Wow. I am completely done with this blog now. Cut and paste job from all of the hardwork done by TravelIsFree without any backlinks or HT? Pathetic.
A perplexing comment in light of this sentence: “Travel Is Free did some digging to see what’s possible on united.com under the new rules, and there are some exciting possibilities, dare I say much more exciting than under the old rules,” which in the post includes a link to Drew’s post.
And cut and paste? I think I greatly improved on the presentation and moderately improved on the understanding of this topic. If you didn’t learn anything from this post, you didn’t read it.
Eh, he did his own analysis and credited TravelIsFree (with a link) for figuring it out in the first place.

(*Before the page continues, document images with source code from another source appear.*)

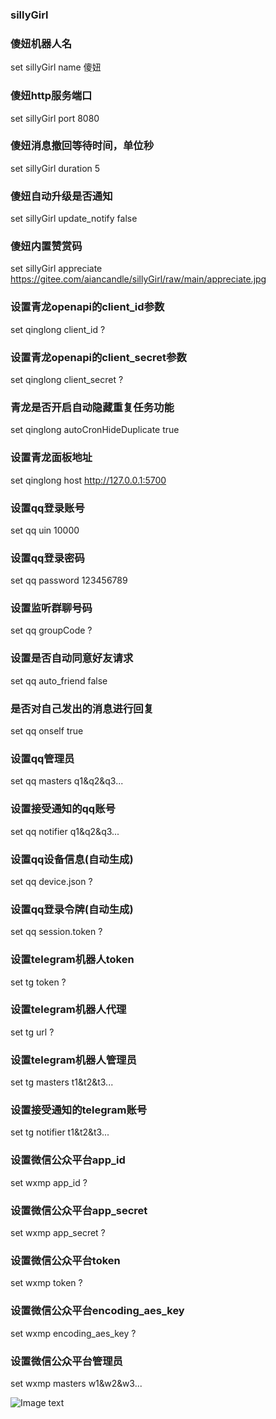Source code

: ### sillyGirl

### 傻妞机器人名

set sillyGirl name 傻妞

### 傻妞http服务端口

set sillyGirl port 8080

### 傻妞消息撤回等待时间，单位秒

set sillyGirl duration 5

### 傻妞自动升级是否通知

set sillyGirl update_notify false

### 傻妞内置赞赏码

set sillyGirl appreciate https://gitee.com/aiancandle/sillyGirl/raw/main/appreciate.jpg

### 设置青龙openapi的client_id参数

set qinglong client_id ?

### 设置青龙openapi的client_secret参数

set qinglong client_secret ?

### 青龙是否开启自动隐藏重复任务功能

set qinglong autoCronHideDuplicate true

### 设置青龙面板地址

set qinglong host http://127.0.0.1:5700

### 设置qq登录账号

set qq uin 10000

### 设置qq登录密码

set qq password 123456789

### 设置监听群聊号码

set qq groupCode ?

### 设置是否自动同意好友请求

set qq auto_friend false

### 是否对自己发出的消息进行回复

set qq onself true

### 设置qq管理员

set qq masters q1&q2&q3...

### 设置接受通知的qq账号

set qq notifier q1&q2&q3...

### 设置qq设备信息(自动生成)

set qq device.json ?

### 设置qq登录令牌(自动生成)

set qq session.token ?

### 设置telegram机器人token

set tg token ?

### 设置telegram机器人代理

set tg url ?

### 设置telegram机器人管理员

set tg masters t1&t2&t3...

### 设置接受通知的telegram账号

set tg notifier t1&t2&t3...

### 设置微信公众平台app_id

set wxmp app_id ?

### 设置微信公众平台app_secret

set wxmp app_secret ?

### 设置微信公众平台token

set wxmp token ?

### 设置微信公众平台encoding_aes_key

set wxmp encoding_aes_key ?

### 设置微信公众平台管理员

set wxmp masters w1&w2&w3...

![Image text](https://raw.githubusercontent.com/cdle/sillyGirl/main/appreciate.jpg)

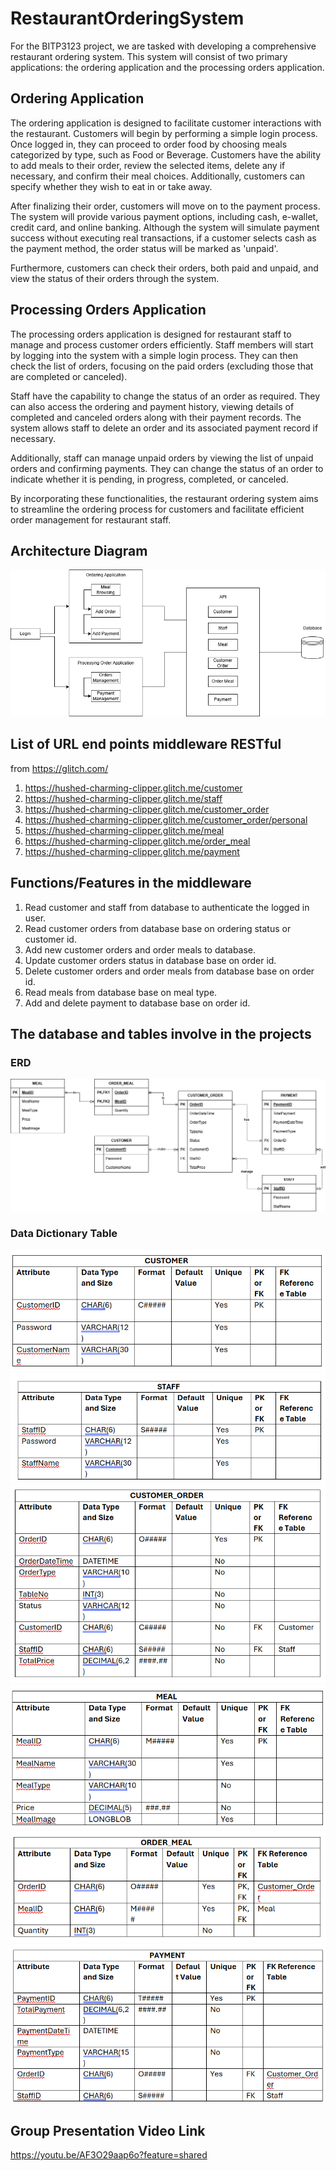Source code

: # RestaurantOrderingSystem

For the BITP3123 project, we are tasked with developing a comprehensive restaurant ordering system. This system will consist of two primary applications: the ordering application and the processing orders application.

## Ordering Application
The ordering application is designed to facilitate customer interactions with the restaurant. Customers will begin by performing a simple login process. Once logged in, they can proceed to order food by choosing meals categorized by type, such as Food or Beverage. Customers have the ability to add meals to their order, review the selected items, delete any if necessary, and confirm their meal choices. Additionally, customers can specify whether they wish to eat in or take away.

After finalizing their order, customers will move on to the payment process. The system will provide various payment options, including cash, e-wallet, credit card, and online banking. Although the system will simulate payment success without executing real transactions, if a customer selects cash as the payment method, the order status will be marked as 'unpaid'.

Furthermore, customers can check their orders, both paid and unpaid, and view the status of their orders through the system.

## Processing Orders Application
The processing orders application is designed for restaurant staff to manage and process customer orders efficiently. Staff members will start by logging into the system with a simple login process. They can then check the list of orders, focusing on the paid orders (excluding those that are completed or canceled).

Staff have the capability to change the status of an order as required. They can also access the ordering and payment history, viewing details of completed and canceled orders along with their payment records. The system allows staff to delete an order and its associated payment record if necessary.

Additionally, staff can manage unpaid orders by viewing the list of unpaid orders and confirming payments. They can change the status of an order to indicate whether it is pending, in progress, completed, or canceled.

By incorporating these functionalities, the restaurant ordering system aims to streamline the ordering process for customers and facilitate efficient order management for restaurant staff.

## Architecture Diagram
![Architecture Diagram for Restaurant Ordering System](images/Architecture_Design.drawio.png)

## List of URL end points middleware RESTful
from https://glitch.com/
1. https://hushed-charming-clipper.glitch.me/customer
2. https://hushed-charming-clipper.glitch.me/staff
3. https://hushed-charming-clipper.glitch.me/customer_order
4. https://hushed-charming-clipper.glitch.me/customer_order/personal
5. https://hushed-charming-clipper.glitch.me/meal
6. https://hushed-charming-clipper.glitch.me/order_meal
7. https://hushed-charming-clipper.glitch.me/payment

## Functions/Features in the middleware
1. Read customer and staff from database to authenticate the logged in user.
2. Read customer orders from database base on ordering status or customer id.
3. Add new customer orders and order meals to database.
4. Update customer orders status in database base on order id.
5. Delete customer orders and order meals from database base on order id.
6. Read meals from database base on meal type.
7. Add and delete payment to database base on order id.

## The database and tables involve in the projects
### ERD
![ERD for Restaurant Ordering System](images/Food_Ordering_ERD.drawio.png)

### Data Dictionary Table
![Customer](images/Customer.png)
![Staff](images/Staff.png)
![Customer_Order](images/Customer_Order.png)
![Meal](images/Meal.png)
![Order_Meal](images/Order_Meal.png)
![Payment](images/Payment.png)


## Group Presentation Video Link
https://youtu.be/AF3O29aap6o?feature=shared
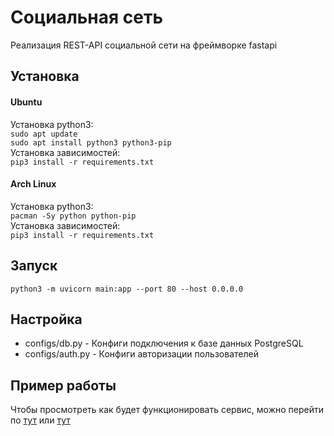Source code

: # Социальная сеть
Реализация REST-API социальной сети на фреймворке fastapi
## Установка
#### Ubuntu
Установка python3:  
`sudo apt update`  
`sudo apt install python3 python3-pip`  
Установка зависимостей:  
`pip3 install -r requirements.txt` 
#### Arch Linux
Установка python3:  
`pacman -Sy python python-pip`  
Установка зависимостей:  
`pip3 install -r requirements.txt`  
## Запуск
`python3 -m uvicorn main:app --port 80 --host 0.0.0.0`
## Настройка
- configs/db.py - Конфиги подключения к базе данных PostgreSQL
- configs/auth.py - Конфиги авторизации пользователей
## Пример работы
Чтобы просмотреть как будет функционировать сервис, можно перейти по [тут](http://167.99.41.97/docs) или [тут](https://fastapit-social-network.herokuapp.com/docs)
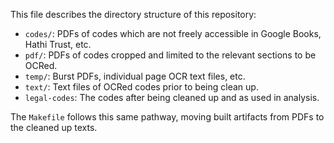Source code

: This file describes the directory structure of this repository:

- `codes/`: PDFs of codes which are not freely accessible in Google Books, Hathi Trust, etc.
- `pdf/`: PDFs of codes cropped and limited to the relevant sections to be OCRed.
- `temp/`: Burst PDFs, individual page OCR text files, etc.
- `text/`: Text files of OCRed codes prior to being clean up.
- `legal-codes`: The codes after being cleaned up and as used in analysis.

The `Makefile` follows this same pathway, moving built artifacts from PDFs to the cleaned up texts.
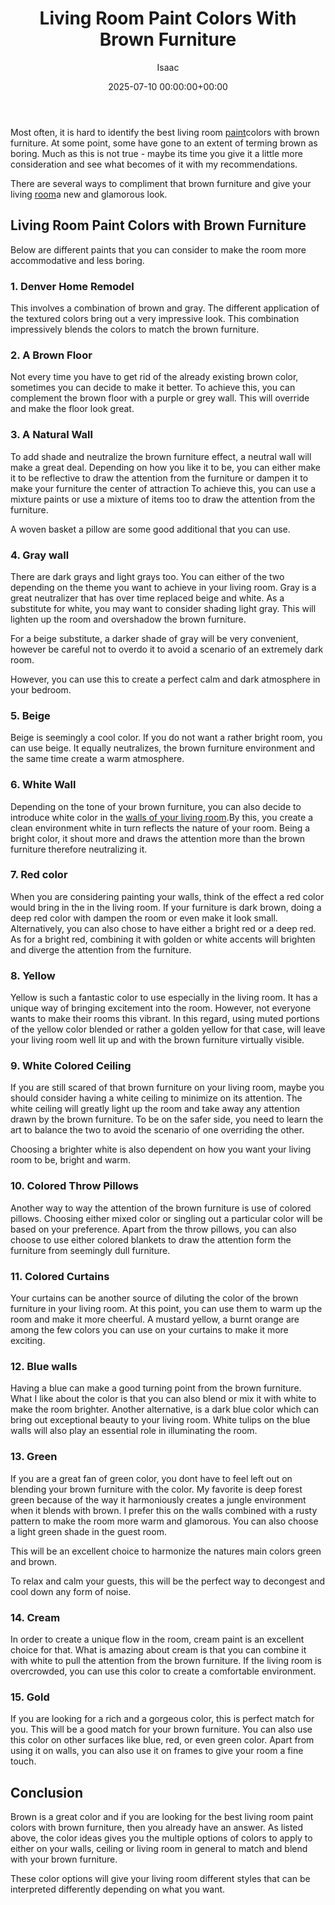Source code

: ﻿---
title: Living Room Paint Colors With Brown Furniture
description: Most often, it is hard to identify the best living room paint colors with brown furniture . At some point, some have gone to an extent of terming brown as...
slug: /living-room-paint-colors-with-brown-furniture/
date: 2025-07-10 00:00:00+00:00
lastmod: 2025-07-10 00:00:00+03:00
author: Isaac
categories:
- DIY Paintings
- Product Reviews
tags:
- diy-paintings
- room
- paint
layout: post
---

Most often, it is hard to identify the best living room [paint](https://pestpolicy.com/how-to-prep-a-room-for-paint/)colors with brown furniture. At some point, some have gone to an extent of terming brown as boring. Much as this is not true - maybe its time you give it a little more consideration and see what becomes of it with my recommendations.

There are several ways to compliment that brown furniture and give your living [room](https://pestpolicy.com/how-to-soundproof-a-room-cheaply/)a new and glamorous look.

##  **Living Room Paint Colors with Brown Furniture**

Below are different paints that you can consider to make the room more accommodative and less boring.

###  1. Denver Home Remodel

This involves a combination of brown and gray. The different application of the textured colors bring out a very impressive look. This combination impressively blends the colors to match the brown furniture.

###  2. A Brown Floor

Not every time you have to get rid of the already existing brown color, sometimes you can decide to make it better. To achieve this, you can complement the brown floor with a purple or grey wall. This will override and make the floor look great.

###  3. A Natural Wall

To add shade and neutralize the brown furniture effect, a neutral wall will make a great deal. Depending on how you like it to be, you can either make it to be reflective to draw the attention from the furniture or dampen it to make your furniture the center of attraction To achieve this, you can use a mixture paints or use a mixture of items too to draw the attention from the furniture.

A woven basket a pillow are some good additional that you can use.

###  4. Gray wall

There are dark grays and light grays too. You can either of the two depending on the theme you want to achieve in your living room. Gray is a great neutralizer that has over time replaced beige and white. As a substitute for white, you may want to consider shading light gray. This will lighten up the room and overshadow the brown furniture.

For a beige substitute, a darker shade of gray will be very convenient, however be careful not to overdo it to avoid a scenario of an extremely dark room.

However, you can use this to create a perfect calm and dark atmosphere in your bedroom.

###  5. Beige

Beige is seemingly a cool color. If you do not want a rather bright room, you can use beige. It equally neutralizes, the brown furniture environment and the same time create a warm atmosphere.

###  6. White Wall

Depending on the tone of your brown furniture, you can also decide to introduce white color in the [walls of your living room](https://pestpolicy.com/best-undercoat-paint/).By this, you create a clean environment white in turn reflects the nature of your room. Being a bright color, it shout more and draws the attention more than the brown furniture therefore neutralizing it.

###  7. Red color

When you are considering painting your walls, think of the effect a red color would bring in the in the living room. If your furniture is dark brown, doing a deep red color with dampen the room or even make it look small. Alternatively, you can also chose to have either a bright red or a deep red. As for a bright red, combining it with golden or white accents will brighten and diverge the attention from the furniture.

###  8. Yellow

Yellow is such a fantastic color to use especially in the living room. It has a unique way of bringing excitement into the room. However, not everyone wants to make their rooms this vibrant. In this regard, using muted portions of the yellow color blended or rather a golden yellow for that case, will leave your living room well lit up and with the brown furniture virtually visible.

###  9. White Colored Ceiling

If you are still scared of that brown furniture on your living room, maybe you should consider having a white ceiling to minimize on its attention. The white ceiling will greatly light up the room and take away any attention drawn by the brown furniture. To be on the safer side, you need to learn the art to balance the two to avoid the scenario of one overriding the other.

Choosing a brighter white is also dependent on how you want your living room to be, bright and warm.

###  10. Colored Throw Pillows

Another way to way the attention of the brown furniture is use of colored pillows. Choosing either mixed color or singling out a particular color will be based on your preference. Apart from the throw pillows, you can also choose to use either colored blankets to draw the attention form the furniture from seemingly dull furniture.

###  11. Colored Curtains

Your curtains can be another source of diluting the color of the brown furniture in your living room. At this point, you can use them to warm up the room and make it more cheerful. A mustard yellow, a burnt orange are among the few colors you can use on your curtains to make it more exciting.

###  12. Blue walls

Having a blue can make a good turning point from the brown furniture. What I like about the color is that you can also blend or mix it with white to make the room brighter. Another alternative, is a dark blue color which can bring out exceptional beauty to your living room. White tulips on the blue walls will also play an essential role in illuminating the room.

###  13. Green

If you are a great fan of green color, you dont have to feel left out on blending your brown furniture with the color. My favorite is deep forest green because of the way it harmoniously creates a jungle environment when it blends with brown. I prefer this on the walls combined with a rusty pattern to make the room more warm and glamorous. You can also choose a light green shade in the guest room.

This will be an excellent choice to harmonize the natures main colors green and brown.

To relax and calm your guests, this will be the perfect way to decongest and cool down any form of noise.

###  14. Cream

In order to create a unique flow in the room, cream paint is an excellent choice for that. What is amazing about cream is that you can combine it with white to pull the attention from the brown furniture. If the living room is overcrowded, you can use this color to create a comfortable environment.

###  15. Gold

If you are looking for a rich and a gorgeous color, this is perfect match for you. This will be a good match for your brown furniture. You can also use this color on other surfaces like blue, red, or even green color. Apart from using it on walls, you can also use it on frames to give your room a fine touch.

##  Conclusion

Brown is a great color and if you are looking for the best living room paint colors with brown furniture, then you already have an answer. As listed above, the color ideas gives you the multiple options of colors to apply to either on your walls, ceiling or living room in general to match and blend with your brown furniture.

These color options will give your living room different styles that can be interpreted differently depending on what you want.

Can you get a free one way booking these itineraries through Singapore?
Singapore miles have their own rules. A free one way is possible, but it looks totally different than these. See https://milevalu.wpengine.com/roundtrip-to-south-america-two-free-one-ways-to-hawaii-for-50000-miles/
I’m with Jay on this one. The initial discovery was credited and a link provided. No dirty pool here, I’d say.
Scott, how tough and/or expensive is it to change the last leg of an award itinerary one travel has begun?
Making the change is easy, even once travel begins, but you’ll pay $75-$125 if you have no status.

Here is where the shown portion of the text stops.